Success rate figures for total joint arthroplasty are typically based on revision rates, and do not reflect patients’ satisfaction or quality of life. Neither do they take into account the patient’s physical mobility after a surgical procedure.1 In order to reduce the need for revision, many studies have focused on identifying reasons for the failure of total hip replacements (THR). Aseptic loosening is well recognized as having a significant impact on the longevity of THRs.2 Various factors such as age, gender, body mass index, activity level3,4,5 and thickness of the cement mantle6 may predispose people to aseptic loosening. Sochart7 recommended ongoing radiological assessment of the hip following THR, so that closer follow-up can be instigated as soon as loosening or osteolysis becomes apparent on x-ray.
There is evidence to suggest that physical activity (PA) helps to maintain cortical bone after THR,8 which is important as bone loss can be a contributor to aseptic loosening.9 However, activity levels can also be thought of as a measure of the frequency and intensity of use of the prosthesis, and there is evidence to suggest that a too-high level of physical activity is a risk factor for early prosthetic failure following THR, especially in younger patients4,10 and in particular, younger men.11 Assuming that PA reflects clinical outcome, we could think of assessing success or failure of the surgical intervention by simply measuring the mobility post-operatively, comparing against pre-operative performance and prescribing patient specific activity targets.

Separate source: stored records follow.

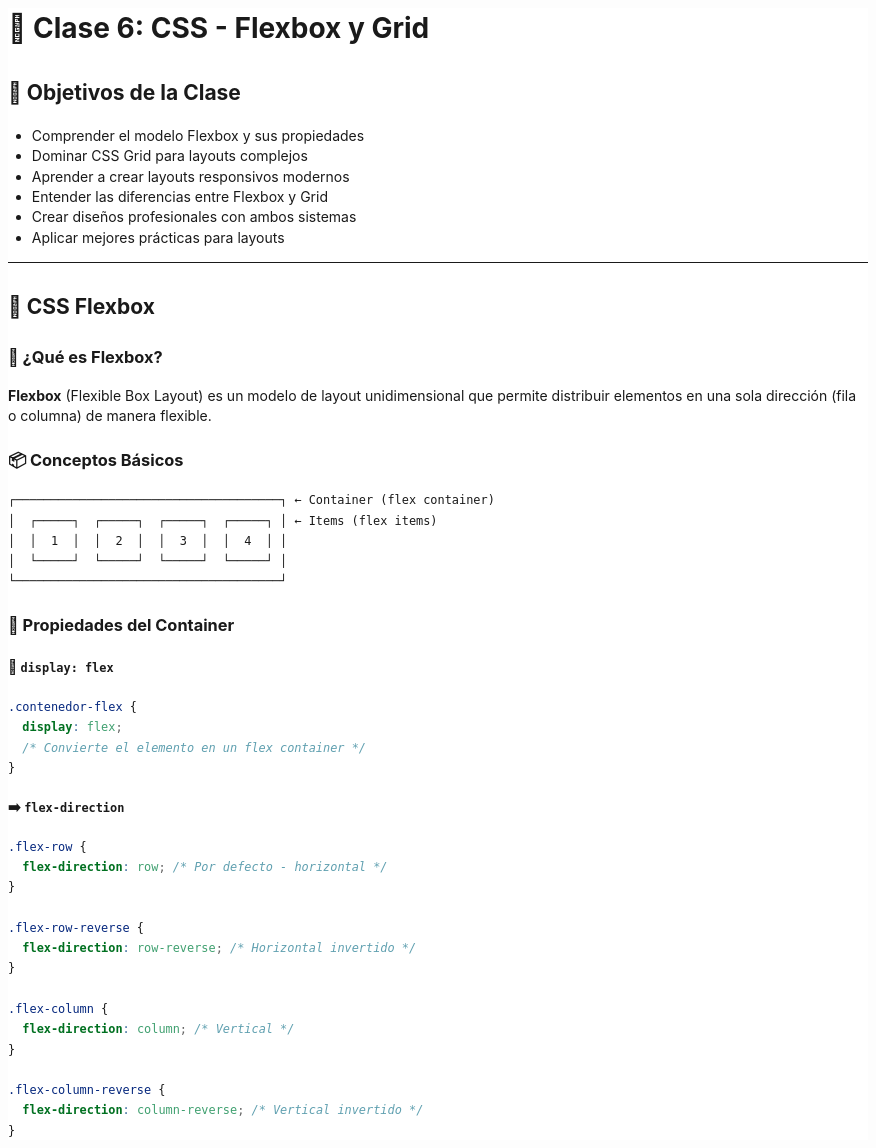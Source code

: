 # 📐 Clase 6: CSS - Flexbox y Grid

## 🎯 Objetivos de la Clase

- Comprender el modelo Flexbox y sus propiedades
- Dominar CSS Grid para layouts complejos
- Aprender a crear layouts responsivos modernos
- Entender las diferencias entre Flexbox y Grid
- Crear diseños profesionales con ambos sistemas
- Aplicar mejores prácticas para layouts

---

## 🔄 CSS Flexbox

### 🎯 ¿Qué es Flexbox?

**Flexbox** (Flexible Box Layout) es un modelo de layout unidimensional que permite distribuir elementos en una sola dirección (fila o columna) de manera flexible.

### 📦 Conceptos Básicos

```
┌─────────────────────────────────────┐ ← Container (flex container)
│  ┌─────┐  ┌─────┐  ┌─────┐  ┌─────┐ │ ← Items (flex items)
│  │  1  │  │  2  │  │  3  │  │  4  │ │
│  └─────┘  └─────┘  └─────┘  └─────┘ │
└─────────────────────────────────────┘
```

### 🔧 Propiedades del Container

#### 📏 `display: flex`

```css
.contenedor-flex {
  display: flex;
  /* Convierte el elemento en un flex container */
}
```

#### ➡️ `flex-direction`

```css
.flex-row {
  flex-direction: row; /* Por defecto - horizontal */
}

.flex-row-reverse {
  flex-direction: row-reverse; /* Horizontal invertido */
}

.flex-column {
  flex-direction: column; /* Vertical */
}

.flex-column-reverse {
  flex-direction: column-reverse; /* Vertical invertido */
}
```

The PA data will enable the primary physicians to triage the process of optimal referral to orthopaedic surgeons or physiotherapists. The optimal time for the joint replacement surgery can be defined by constant monitoring of trends in the patient’s level of activity, avoiding costly delays and premature surgery, and thus posing a risk of multiple revisions throughout the patient’s life.

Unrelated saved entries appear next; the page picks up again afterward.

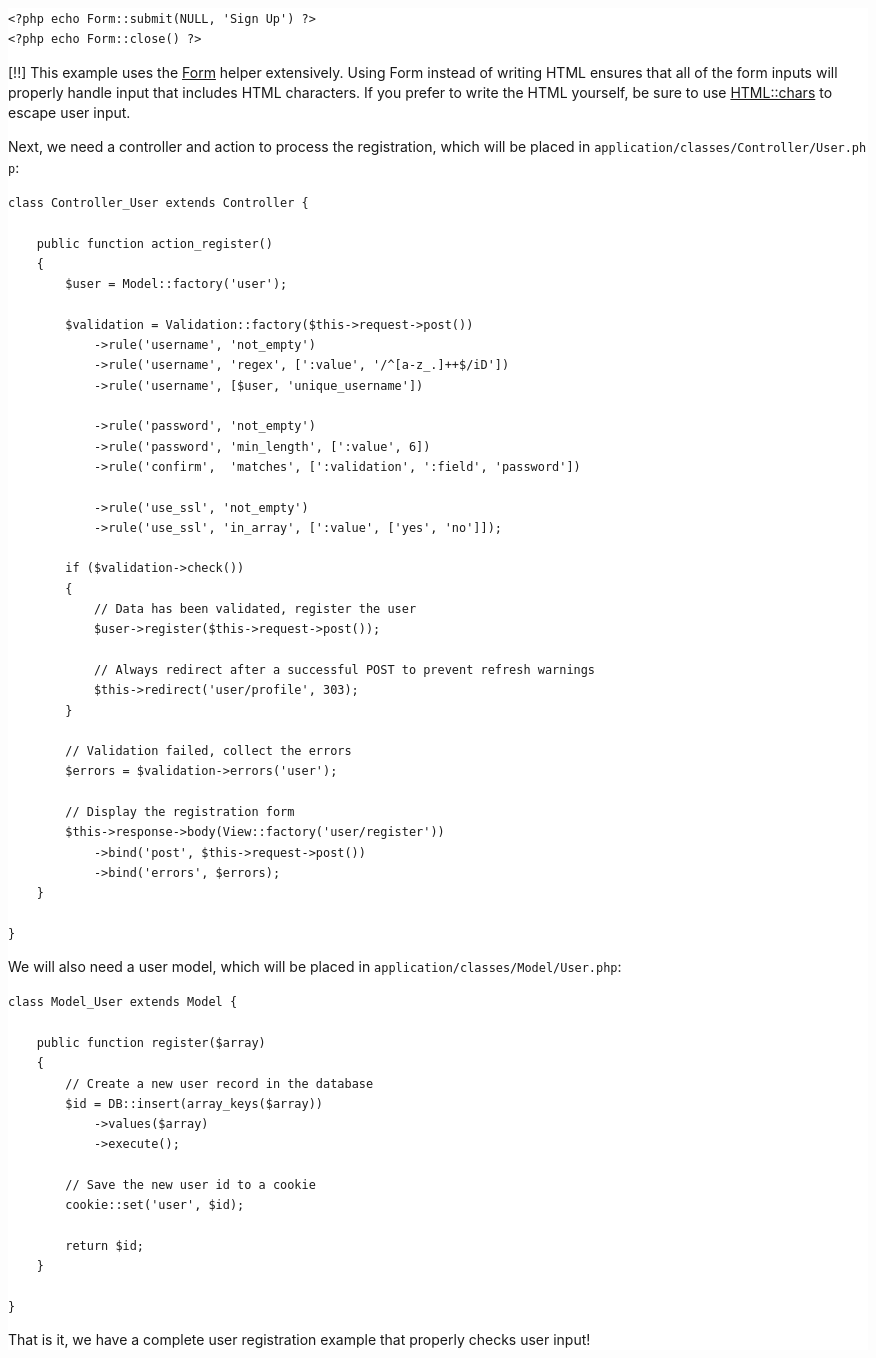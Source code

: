     <?php echo Form::submit(NULL, 'Sign Up') ?>
    <?php echo Form::close() ?>

[!!] This example uses the [Form](../api/Form) helper extensively. Using Form instead of writing HTML ensures that all of the form inputs will properly handle input that includes HTML characters. If you prefer to write the HTML yourself, be sure to use [HTML::chars](../api/HTML#chars) to escape user input.

Next, we need a controller and action to process the registration, which will be placed in `application/classes/Controller/User.php`:

    class Controller_User extends Controller {

        public function action_register()
        {
            $user = Model::factory('user');

            $validation = Validation::factory($this->request->post())
                ->rule('username', 'not_empty')
                ->rule('username', 'regex', [':value', '/^[a-z_.]++$/iD'])
                ->rule('username', [$user, 'unique_username'])

                ->rule('password', 'not_empty')
                ->rule('password', 'min_length', [':value', 6])
                ->rule('confirm',  'matches', [':validation', ':field', 'password'])

                ->rule('use_ssl', 'not_empty')
                ->rule('use_ssl', 'in_array', [':value', ['yes', 'no']]);

            if ($validation->check())
            {
                // Data has been validated, register the user
                $user->register($this->request->post());

                // Always redirect after a successful POST to prevent refresh warnings
                $this->redirect('user/profile', 303);
            }

            // Validation failed, collect the errors
            $errors = $validation->errors('user');

            // Display the registration form
            $this->response->body(View::factory('user/register'))
                ->bind('post', $this->request->post())
                ->bind('errors', $errors);
        }

    }

We will also need a user model, which will be placed in `application/classes/Model/User.php`:

    class Model_User extends Model {

        public function register($array)
        {
            // Create a new user record in the database
            $id = DB::insert(array_keys($array))
                ->values($array)
                ->execute();

            // Save the new user id to a cookie
            cookie::set('user', $id);

            return $id;
        }

    }

That is it, we have a complete user registration example that properly checks user input!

The purpose of this study was 1) to evaluate the feasibility of acquisition of mobility data of individual patients undergoing THR; 2) to provide a basis for an informed decision of what self-reporting instruments should be proposed for the large pilot study of a newly developing device for documenting PA levels in patients following THR and Total Knee Replacement (TKR); 3) to detect possible trends in the PA data sets and advise what regression trend would describe the mobility data patterns and 4) to compare self-reporting instruments used in this study with recorded PA data to evaluate potential similarities and discrepancies in order to highlight potentials for an alternative method of functional outcome monitoring using PA data.
Materials and Methods
This was a pre-pilot study in preparation for a large prospective randomized clinical trial testing a proprietary PA monitor. The pre-pilot study was designed as a case series of four patients undergoing surgical treatment THR and monitored for their level of physical activity for four to 12 weeks. Patients were selected according to the inclusion criteria, which were, 1) patients referred to an orthopaedic surgeon for THR for osteoarthritis or rheumatoid arthritis of the hip; 2) age 60 to 79 years and 3) Body Mass Index between 19.5 and 29.9. The proposed sample size for this pre-pilot study was two men and two women.
Activity levels were recorded using the activPALTM professional one axis accelerometer. (Professional Activity Logger, PAL Technologies Ltd., Glasgow, U.K.) This is a commercially available motion sensor, dimensioned 35mm x 53mm x 7mmand weighing 20 grams. The device is attached to the wearer’s thigh using a PALstickiesTM double sided hydrogel adhesive pad. The device is equipped with a piezoresistive accelerometer sensor, capable of detecting acceleration in one dimension of up to 2G with a sampling frequency of 10Hz and recording interval of 0.1s. The device records a person’s daily physical activity and can log activity for up to seven days at a time. The data is retrieved and processed using a personal computer. A custom-written software applies a proprietary algorithm to the data so that the activity can be classified into periods spent sitting, standing and walking (stepping). The system assumes that periods of sedentary activity (sitting and lying) can be classified as inactive and all upright activities as active. According to the manufacturer’s listed output characteristic, the activPAL professional accelerometer provides activity duration analysis and stepping time by cadence with resolution of 1s and steps taken with an accuracy of 99 percent with the resolution of step interval one step/minute.